Consider these questions for our discussion:
- Consider the paper by Kastens et al. that we read way back in Lesson 1. How do feedback loops, spatial awareness, and deep time figure in to the debate about climate?
- Consider the paper by Bloom and Weisberg that we read way back in Lesson 1 about how people process scientific concepts they are unfamiliar with. How do the tendencies discussed in that paper impact the climate debate? Do the concepts Bloom and Weisberg talk about seem validated by the Plutzer et al. paper?
- What role should scientists play in communication with the public? What role should journalists play? What role should educators play? What role should politicians play?
- What is the appropriate level of education secondary students should receive about global climate and how do you navigate the politics of this subject?
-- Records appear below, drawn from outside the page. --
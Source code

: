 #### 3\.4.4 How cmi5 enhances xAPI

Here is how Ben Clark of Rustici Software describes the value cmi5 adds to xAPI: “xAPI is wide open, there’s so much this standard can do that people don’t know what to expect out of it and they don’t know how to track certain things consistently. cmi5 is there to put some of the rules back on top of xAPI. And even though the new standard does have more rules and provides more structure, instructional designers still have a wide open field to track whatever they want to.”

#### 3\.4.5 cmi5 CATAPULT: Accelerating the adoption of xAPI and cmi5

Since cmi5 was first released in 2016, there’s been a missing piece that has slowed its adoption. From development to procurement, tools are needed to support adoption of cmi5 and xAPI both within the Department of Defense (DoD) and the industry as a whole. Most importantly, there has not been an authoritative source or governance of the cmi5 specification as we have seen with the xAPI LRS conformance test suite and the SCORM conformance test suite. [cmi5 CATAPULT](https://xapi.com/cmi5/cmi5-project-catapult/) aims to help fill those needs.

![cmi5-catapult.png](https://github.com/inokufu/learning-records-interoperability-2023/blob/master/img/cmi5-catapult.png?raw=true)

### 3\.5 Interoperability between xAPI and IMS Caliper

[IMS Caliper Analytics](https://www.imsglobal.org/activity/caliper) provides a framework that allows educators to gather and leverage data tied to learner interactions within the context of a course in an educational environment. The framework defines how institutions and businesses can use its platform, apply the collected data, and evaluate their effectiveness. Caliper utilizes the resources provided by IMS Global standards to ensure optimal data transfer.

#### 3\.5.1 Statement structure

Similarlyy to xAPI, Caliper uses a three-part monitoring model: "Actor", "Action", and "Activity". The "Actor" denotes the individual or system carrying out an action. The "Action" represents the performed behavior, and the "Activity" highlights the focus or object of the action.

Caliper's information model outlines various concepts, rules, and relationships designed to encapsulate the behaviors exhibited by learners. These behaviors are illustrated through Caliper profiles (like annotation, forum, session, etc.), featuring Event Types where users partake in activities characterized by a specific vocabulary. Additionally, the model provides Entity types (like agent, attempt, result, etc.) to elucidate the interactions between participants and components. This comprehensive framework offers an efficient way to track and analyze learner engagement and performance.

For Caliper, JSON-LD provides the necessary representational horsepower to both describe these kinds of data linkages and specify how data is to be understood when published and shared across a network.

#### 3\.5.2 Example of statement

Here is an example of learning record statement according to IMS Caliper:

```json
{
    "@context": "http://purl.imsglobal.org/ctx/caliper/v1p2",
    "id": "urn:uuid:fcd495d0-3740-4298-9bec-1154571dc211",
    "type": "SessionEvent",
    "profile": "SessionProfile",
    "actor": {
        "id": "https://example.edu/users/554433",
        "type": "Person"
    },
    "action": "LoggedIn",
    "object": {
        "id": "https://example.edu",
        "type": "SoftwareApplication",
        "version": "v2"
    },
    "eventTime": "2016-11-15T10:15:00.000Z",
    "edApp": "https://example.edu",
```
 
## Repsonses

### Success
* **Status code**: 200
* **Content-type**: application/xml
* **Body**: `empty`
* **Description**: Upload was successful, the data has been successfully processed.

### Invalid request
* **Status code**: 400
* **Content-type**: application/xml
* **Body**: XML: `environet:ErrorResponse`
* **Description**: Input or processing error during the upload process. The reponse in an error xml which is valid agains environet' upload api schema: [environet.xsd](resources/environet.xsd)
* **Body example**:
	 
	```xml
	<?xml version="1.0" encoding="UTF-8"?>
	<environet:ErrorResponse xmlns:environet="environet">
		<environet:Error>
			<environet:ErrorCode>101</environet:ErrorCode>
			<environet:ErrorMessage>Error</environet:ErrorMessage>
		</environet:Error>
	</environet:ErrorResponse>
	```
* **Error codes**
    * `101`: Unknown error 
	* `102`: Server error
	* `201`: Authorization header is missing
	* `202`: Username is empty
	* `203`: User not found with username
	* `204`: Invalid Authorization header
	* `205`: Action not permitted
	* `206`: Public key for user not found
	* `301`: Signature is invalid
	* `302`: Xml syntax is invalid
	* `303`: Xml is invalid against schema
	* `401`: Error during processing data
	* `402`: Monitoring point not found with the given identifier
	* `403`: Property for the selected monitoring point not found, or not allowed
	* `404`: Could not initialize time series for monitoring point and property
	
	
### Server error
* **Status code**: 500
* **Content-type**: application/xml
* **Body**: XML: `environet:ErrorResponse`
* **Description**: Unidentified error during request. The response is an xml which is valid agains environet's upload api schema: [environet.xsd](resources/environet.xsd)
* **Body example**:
Participating in the Teaching/Learning/Reading Discussion
- Enter the "Teaching and Learning About Climate Change" discussion forum in Canvas
- You'll see the reading guidance questions there, but I also want you to contribute your own thoughts about how this issue is or is not addressed in your community.
- Read postings by other EARTH 501 students, too, and respond to at least one other posting by asking for clarification, asking a follow-up question, expanding on what has already been said, etc.
You will be graded on the quality of your participation. Please see the rubric for teaching/learning discussions.